### [WORKING DATA]
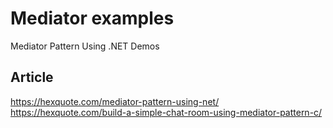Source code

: # Mediator examples
Mediator Pattern Using .NET Demos

## Article

https://hexquote.com/mediator-pattern-using-net/    
https://hexquote.com/build-a-simple-chat-room-using-mediator-pattern-c/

### [TASK PROMPT]
Every entry above should come back exactly as written, except for its pictures.

### [THE COMPLETED TASK]
Source code

: # Mediator examples
Mediator Pattern Using .NET Demos

## Article

https://hexquote.com/mediator-pattern-using-net/    
https://hexquote.com/build-a-simple-chat-room-using-mediator-pattern-c/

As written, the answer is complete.